• **WHAT YOU WILL DO**
Within the records below, reproduce without change the lines from the line that has "Use the hammer" through the line that has "Graph the temperature", and only those.

Saved data entries
******

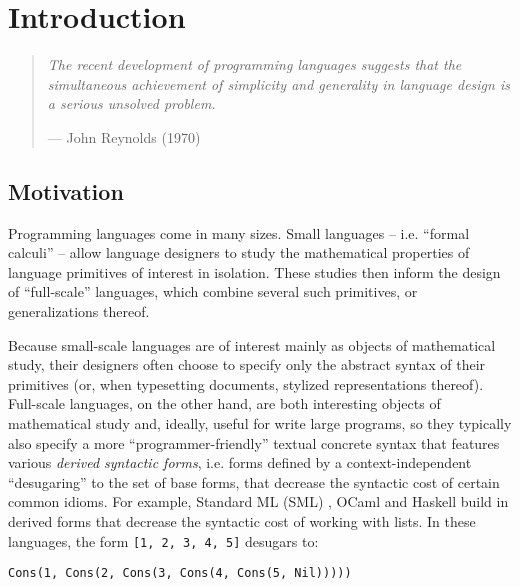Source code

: \chapter{Introduction}\label{chap:intro}
\begin{quote}\textit{The recent development of programming languages suggests that the simul\-taneous achievement of simplicity 
and generality in language design is a serious unsolved 
problem.}\begin{flushright}--- John Reynolds (1970) \cite{Reynolds70}\end{flushright}
\end{quote}
\section{Motivation}\label{sec:intro-motivation}


Programming languages come in many sizes. Small languages -- i.e. ``formal {calculi}'' -- allow language designers to  study the mathematical properties of language primitives of interest in isolation. These studies then inform the design of ``full-scale'' 
 languages, which combine several such primitives, or generalizations thereof.

Because small-scale languages are of interest mainly as objects of mathematical study, their designers often choose to specify only the abstract syntax of their primitives (or, when typesetting documents, stylized representations thereof). Full-scale languages, on the other hand, are both interesting objects of mathematical study and, ideally, useful for write large programs, so they  typically also specify a more ``programmer-friendly'' textual concrete syntax that features various \emph{derived syntactic forms}, i.e. forms defined by a context-independent ``desugaring'' to the set of base forms, that decrease the syntactic cost of certain common idioms. 
For example, Standard ML (SML) \cite{mthm97-for-dart,harper1997programming}, OCaml \cite{ocaml-manual} and Haskell \cite{jones2003haskell}   build in 
derived forms that decrease the syntactic cost of working with lists. In these languages, the form \lstinline{[1, 2, 3, 4, 5]} desugars to: 
\begin{lstlisting}[numbers=none]
Cons(1, Cons(2, Cons(3, Cons(4, Cons(5, Nil)))))
\end{lstlisting}

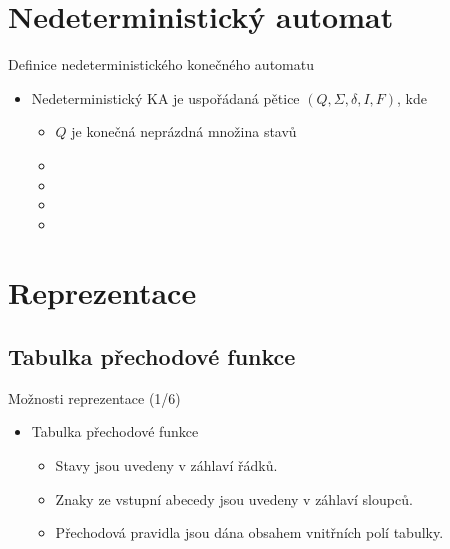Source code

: \documentclass[hyperref={unicode}]{beamer}
\begin{document}
\section{Nedeterministický automat}
\begin{frame}[t]{Definice nedeterministického konečného automatu}
\begin{itemize}
    \item Nedeterministický KA je uspořádaná pětice  $(Q,\Sigma,\delta,I,F)$, kde \hspace{3cm}
    \begin{itemize}
        \setlength\itemsep{0.7em}
        \item $Q$ je konečná neprázdná množina stavů
        \item {}
        \item {}
        \item {}
        \item {}
    \end{itemize}
\end{itemize}
\end{frame}

\section{Reprezentace}
\subsection{Tabulka přechodové funkce}
\begin{frame}[t]{Možnosti reprezentace (1/6)}
\begin{itemize}
    \item Tabulka přechodové funkce \vspace{1em}
    \begin{itemize}
        \setlength\itemsep{0.7em}
        \item Stavy jsou uvedeny v záhlaví řádků.
        \item Znaky ze vstupní abecedy jsou uvedeny v záhlaví sloupců.
        \item Přechodová pravidla jsou dána obsahem vnitřních polí tabulky.
    \end{itemize}
\end{itemize}
\end{frame}
\end{document}

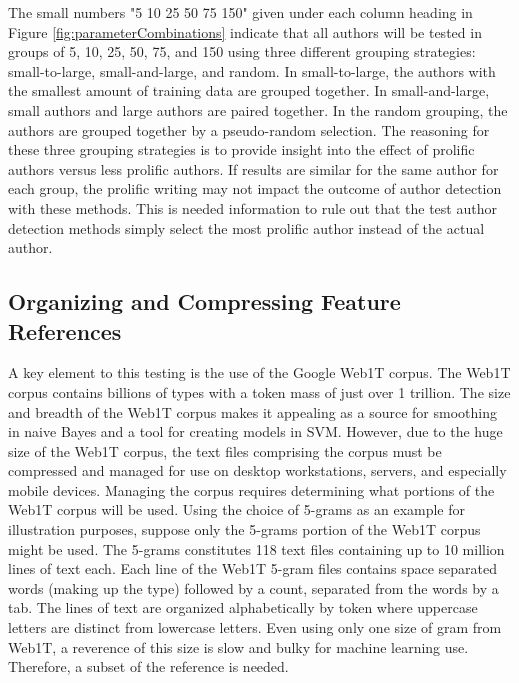 The small numbers "5 10 25 50 75 150" given under each column heading in Figure \ref{fig:parameterCombinations} indicate that all authors will be tested in groups of 5, 10, 25, 50, 75, and 150 using three different grouping strategies: small-to-large, small-and-large, and random. In small-to-large, the authors with the smallest amount of training data are grouped together.  In small-and-large, small authors and large authors are paired together.  In the random grouping, the authors are grouped together by a pseudo-random selection.  The reasoning for these three grouping strategies is to provide insight into the effect of prolific authors versus less prolific authors.  If results are similar for the same author for each group, the prolific writing may not impact the outcome of author detection with these methods.  This is needed information to rule out that the test author detection methods simply select the most prolific author instead of the actual author.

	\subsection{Organizing and Compressing Feature References} A key element to this testing is the use of the Google Web1T corpus.  The Web1T corpus contains billions of types with a token mass of just over 1 trillion.  The size and breadth of the Web1T corpus makes it appealing as a source for smoothing in naive Bayes and a tool for creating models in SVM. However, due to the huge size of the Web1T corpus, the text files comprising the corpus must be compressed and managed for use on desktop workstations, servers, and especially mobile devices.  Managing the corpus requires determining what portions of the Web1T corpus will be used.  Using the choice of 5-grams as an example for illustration purposes, suppose only the 5-grams portion of the Web1T corpus might be used.  The 5-grams constitutes 118 text files containing up to 10 million lines of text each. Each line of the Web1T 5-gram files contains space separated words (making up the type) followed by a count, separated from the words by a tab.  The lines of text are organized alphabetically by token where uppercase letters are distinct from lowercase letters. Even using only one size of gram from Web1T, a reverence of this size is slow and bulky for machine learning use.  Therefore, a subset of the reference is needed.
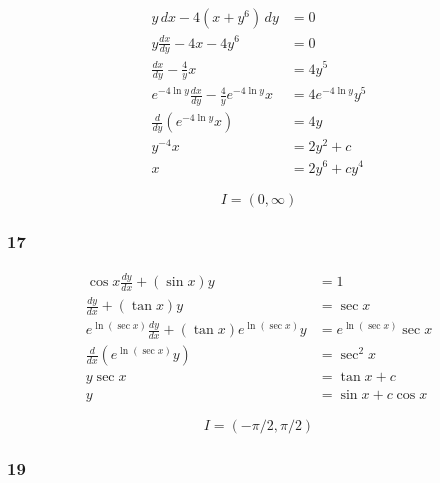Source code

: \documentclass{article}
\begin{document}
\begin{align*}
  y \,d x - 4 (x + y^6) \,d y                               & = 0                  \\
  y \frac{d x}{d y} - 4 x - 4 y^6                           & = 0                  \\
  \frac{d x}{d y} - \frac{4}{y} x                           & = 4 y^5              \\
  e^{-4 \ln y} \frac{d x}{d y} - \frac{4}{y} e^{-4 \ln y} x & = 4 e^{-4 \ln y} y^5 \\
  \frac{d}{dy} (e^{-4 \ln y} x)                             & = 4 y                \\
  y^{-4} x                                                  & = 2 y^2 + c          \\
  x                                                         & = 2 y^6 + c y^4
\end{align*}

\[I = (0, \infty)\]

\subsubsection{17}

\begin{align*}
  \cos x \frac{d y}{d x} + (\sin x) y                            & = 1                       \\
  \frac{d y}{d x} + (\tan x) y                                   & = \sec x                  \\
  e^{\ln (\sec x)} \frac{d y}{d x} + (\tan x) e^{\ln (\sec x)} y & = e^{\ln (\sec x)} \sec x \\
  \frac{d}{d x} (e^{\ln (\sec x)} y)                             & = \sec^2 x                \\
  y \sec x                                                       & = \tan x + c              \\
  y                                                              & = \sin x + c \cos x
\end{align*}

\[I = (-\pi / 2, \pi / 2)\]

\subsubsection{19}
\end{document}
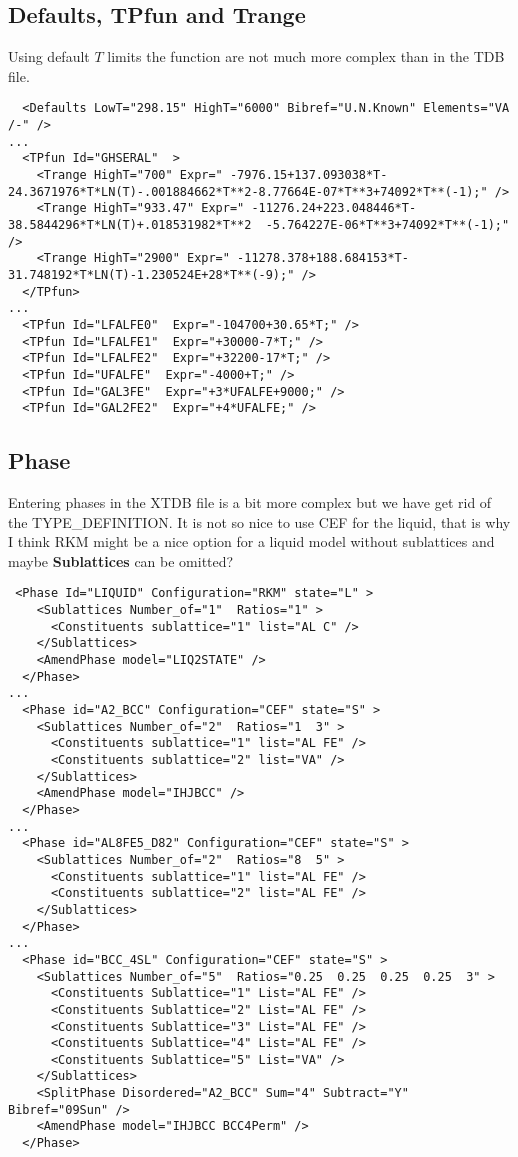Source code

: \documentclass{article}
\begin{document}
\begin{appendices}
\subsection{Defaults, TPfun and Trange}

Using default $T$ limits the function are not much more complex than
in the TDB file.

{\small
\begin{verbatim}
  <Defaults LowT="298.15" HighT="6000" Bibref="U.N.Known" Elements="VA /-" />
...
  <TPfun Id="GHSERAL"  >
    <Trange HighT="700" Expr=" -7976.15+137.093038*T-24.3671976*T*LN(T)-.001884662*T**2-8.77664E-07*T**3+74092*T**(-1);" />
    <Trange HighT="933.47" Expr=" -11276.24+223.048446*T-38.5844296*T*LN(T)+.018531982*T**2  -5.764227E-06*T**3+74092*T**(-1);" />
    <Trange HighT="2900" Expr=" -11278.378+188.684153*T-31.748192*T*LN(T)-1.230524E+28*T**(-9);" />
  </TPfun>
...
  <TPfun Id="LFALFE0"  Expr="-104700+30.65*T;" />
  <TPfun Id="LFALFE1"  Expr="+30000-7*T;" />
  <TPfun Id="LFALFE2"  Expr="+32200-17*T;" />
  <TPfun Id="UFALFE"  Expr="-4000+T;" />
  <TPfun Id="GAL3FE"  Expr="+3*UFALFE+9000;" />
  <TPfun Id="GAL2FE2"  Expr="+4*UFALFE;" />
\end{verbatim}
}

\subsection{Phase}\label{sec:phase example}

Entering phases in the XTDB file is a bit more complex but we have get
rid of the TYPE\_DEFINITION.  It is not so nice to use CEF for the
liquid, that is why I think RKM might be a nice option for a liquid
model without sublattices and maybe {\bf Sublattices} can be omitted?

{\small
\begin{verbatim}
 <Phase Id="LIQUID" Configuration="RKM" state="L" >
    <Sublattices Number_of="1"  Ratios="1" >
      <Constituents sublattice="1" list="AL C" />
    </Sublattices>
    <AmendPhase model="LIQ2STATE" />
  </Phase>
...
  <Phase id="A2_BCC" Configuration="CEF" state="S" >
    <Sublattices Number_of="2"  Ratios="1  3" >
      <Constituents sublattice="1" list="AL FE" />
      <Constituents sublattice="2" list="VA" />
    </Sublattices>
    <AmendPhase model="IHJBCC" />
  </Phase>
...
  <Phase id="AL8FE5_D82" Configuration="CEF" state="S" >
    <Sublattices Number_of="2"  Ratios="8  5" >
      <Constituents sublattice="1" list="AL FE" />
      <Constituents sublattice="2" list="AL FE" />
    </Sublattices>
  </Phase>
...
  <Phase id="BCC_4SL" Configuration="CEF" state="S" >
    <Sublattices Number_of="5"  Ratios="0.25  0.25  0.25  0.25  3" >
      <Constituents Sublattice="1" List="AL FE" />
      <Constituents Sublattice="2" List="AL FE" />
      <Constituents Sublattice="3" List="AL FE" />
      <Constituents Sublattice="4" List="AL FE" />
      <Constituents Sublattice="5" List="VA" />
    </Sublattices>
    <SplitPhase Disordered="A2_BCC" Sum="4" Subtract="Y" Bibref="09Sun" />
    <AmendPhase model="IHJBCC BCC4Perm" />
  </Phase>


\end{verbatim}}
\end{appendices}
\end{document}
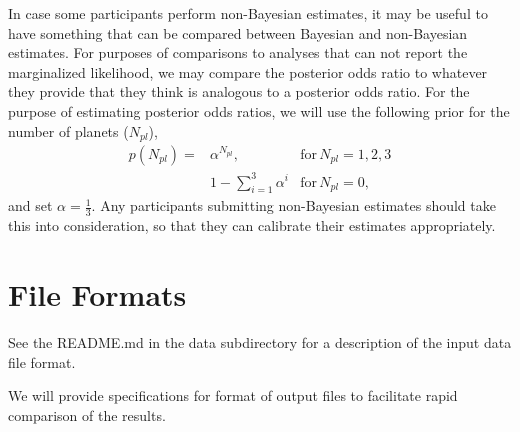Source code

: \documentclass{article}
\begin{document}
In case some participants perform non-Bayesian estimates, it may be useful to have something that can be compared between Bayesian and non-Bayesian estimates.  For purposes of comparisons to analyses that can not report the marginalized likelihood, we may compare the posterior odds ratio to whatever they provide that they think is analogous to a posterior odds ratio.  
For the purpose of estimating posterior odds ratios, we will use the following prior for the number of planets ($N_{pl}$),
\begin{eqnarray}
p(N_{pl}) = & \alpha^{N_{pl}}, \,\, & \mathrm{for} \, N_{pl}={1,2,3} \\
            & 1-\sum_{i=1}^3 \alpha^i & \mathrm{for} \, N_{pl}=0,
\end{eqnarray}
and set $\alpha=\frac{1}{3}$.  
Any participants submitting non-Bayesian estimates should take this into consideration, so that they can calibrate their estimates appropriately. 

\section{File Formats}
See the README.md in the data subdirectory for a description of the input data file format.

We will provide specifications for format of output files to facilitate rapid comparison of the results. 
\end{document}
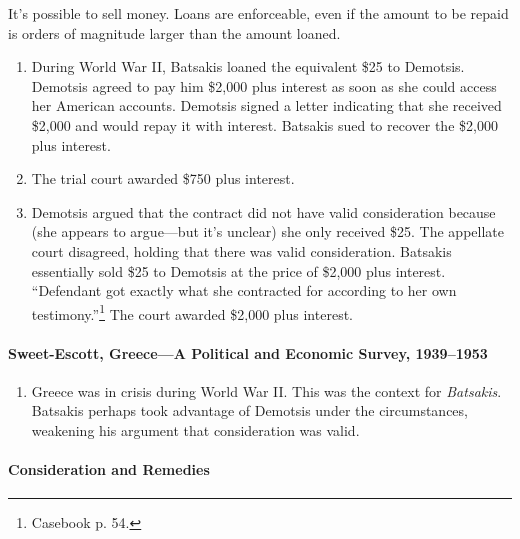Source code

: It's possible to sell money. Loans are enforceable, even if the amount to be 
repaid is orders of magnitude larger than the amount loaned.

\begin{enumerate}
    \item During World War II, Batsakis loaned the equivalent \$25 to 
    Demotsis. Demotsis agreed to pay him \$2,000 plus interest as soon as she 
    could access her American accounts. Demotsis signed a letter indicating 
    that she received \$2,000 and would repay it with interest. Batsakis sued 
    to recover the \$2,000 plus interest.
    \item The trial court awarded \$750 plus interest.
    \item Demotsis argued that the contract did not have valid consideration 
    because (she appears to argue---but it's unclear) she only received \$25. 
    The appellate court disagreed, holding that there was valid consideration. 
    Batsakis essentially sold \$25 to Demotsis at the price of \$2,000 plus 
    interest. ``Defendant got exactly what she contracted for according to her 
    own testimony.''\footnote{Casebook p. 54.} The court awarded \$2,000 plus 
    interest.
\end{enumerate}

\paragraph{Sweet-Escott, Greece---A Political and Economic Survey, 
1939--1953}

\begin{enumerate}
    \item Greece was in crisis during World War II. This was the context for 
    \emph{Batsakis}. Batsakis perhaps took advantage of Demotsis under the 
    circumstances, weakening his argument that consideration was valid.
\end{enumerate}

\paragraph{Consideration and Remedies}

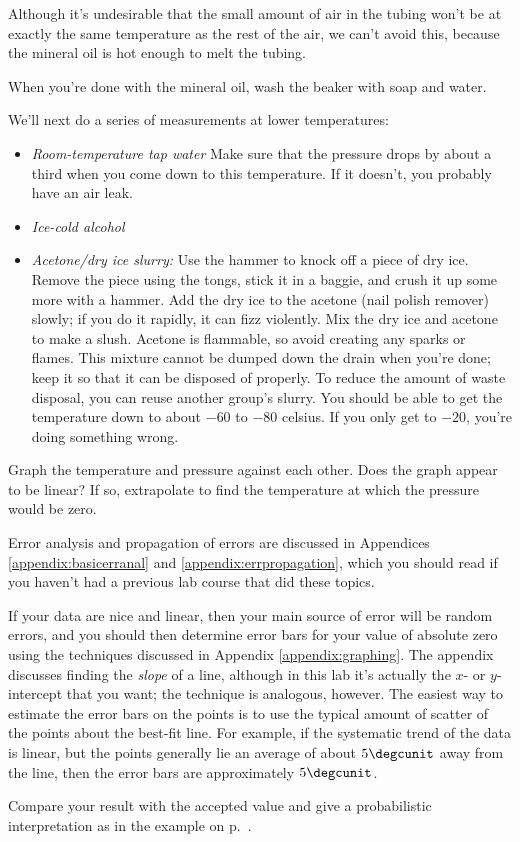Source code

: Although it's undesirable that the small amount of air in the tubing
won't be at exactly the same temperature as the rest of the air, we can't
avoid this, because the mineral oil is hot enough to melt the tubing.

When you're done with the mineral oil, wash the beaker with soap and water.

We'll next do a series of measurements at lower temperatures:

\begin{itemize}
\item \emph{Room-temperature tap water} Make sure that the pressure
drops by about a third when you come down to this temperature. If it
doesn't, you probably have an air leak.

\item \emph{Ice-cold alcohol}

\item \emph{Acetone/dry ice slurry:}
Use the hammer to knock off a piece of dry ice. Remove the piece
using the tongs, stick it in a baggie, and crush it up some more
with a hammer.
Add the dry ice to the acetone (nail polish remover) slowly; if you
do it rapidly, it can fizz violently.
Mix the dry ice and acetone to make a slush.
Acetone is flammable, so avoid creating any sparks or flames.
This mixture cannot be dumped down the drain when you're done;
keep it so that it can be disposed of properly. To reduce the amount
of waste disposal, you can reuse another group's slurry.
You should be able to get the temperature down to about $-60$ to
$-80$ celsius. If you only get to $-20$, you're doing something wrong.
\end{itemize}

\analysis

Graph the temperature and pressure against each other. Does
the graph appear to be linear? If so, extrapolate to find
the temperature at which the pressure would be zero. 

Error analysis and propagation of errors are discussed in
Appendices \ref{appendix:basicerranal} and \ref{appendix:errpropagation},
which you should read if you haven't had a previous lab course that
did these topics.

If your data are nice and linear, then your main source of
error will be random errors, and you should then determine
error bars for your value of absolute zero using the
techniques discussed in Appendix \ref{appendix:graphing}.
The appendix discusses finding the \emph{slope} of a line,
although in this lab it's actually the $x$- or $y$-intercept that you want;
the technique is analogous, however.
The easiest way to estimate the error bars on the points
is to use the typical amount of scatter of the points about
the best-fit line. For example, if the systematic trend of the
data is linear, but the points generally lie an average of
about $5\degcunit$ away from the line, then the error bars
are approximately $5\degcunit$.

Compare your result with the accepted value and give a probabilistic
interpretation as in the example on p.~\pageref{probability-of-deviations}.
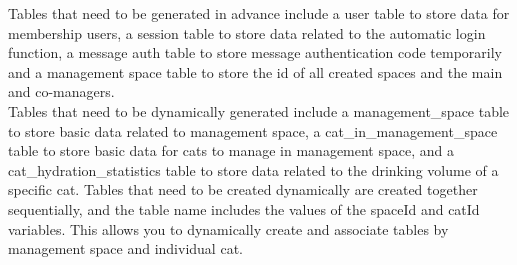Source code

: \documentclass[conference]{IEEEtran}
\begin{document}
Tables that need to be generated in advance include a user
table to store data for membership users, a session table
to store data related to the automatic login function, a message auth table to store message authentication code temporarily and a management space table to store the id of all created spaces and the main and co-managers. \\

Tables that need to be dynamically generated include a management\_space table to store basic data related to management space, a cat\_in\_management\_space table to store basic data for cats to manage in management space, and a cat\_hydration\_statistics table to store data related to the drinking volume of a specific cat. Tables that need to be created dynamically are created together sequentially, and the table name includes the values of the spaceId and catId variables. This allows you to dynamically create and associate tables by management space and individual cat.\\
\end{document}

******

• **WRITTEN SOLUTION**
Use the hammer to knock off a piece of dry ice. Remove the piece
using the tongs, stick it in a baggie, and crush it up some more
with a hammer.
Add the dry ice to the acetone (nail polish remover) slowly; if you
do it rapidly, it can fizz violently.
Mix the dry ice and acetone to make a slush.
Acetone is flammable, so avoid creating any sparks or flames.
This mixture cannot be dumped down the drain when you're done;
keep it so that it can be disposed of properly. To reduce the amount
of waste disposal, you can reuse another group's slurry.
You should be able to get the temperature down to about $-60$ to
$-80$ celsius. If you only get to $-20$, you're doing something wrong.
\end{itemize}

\analysis

Graph the temperature and pressure against each other. Does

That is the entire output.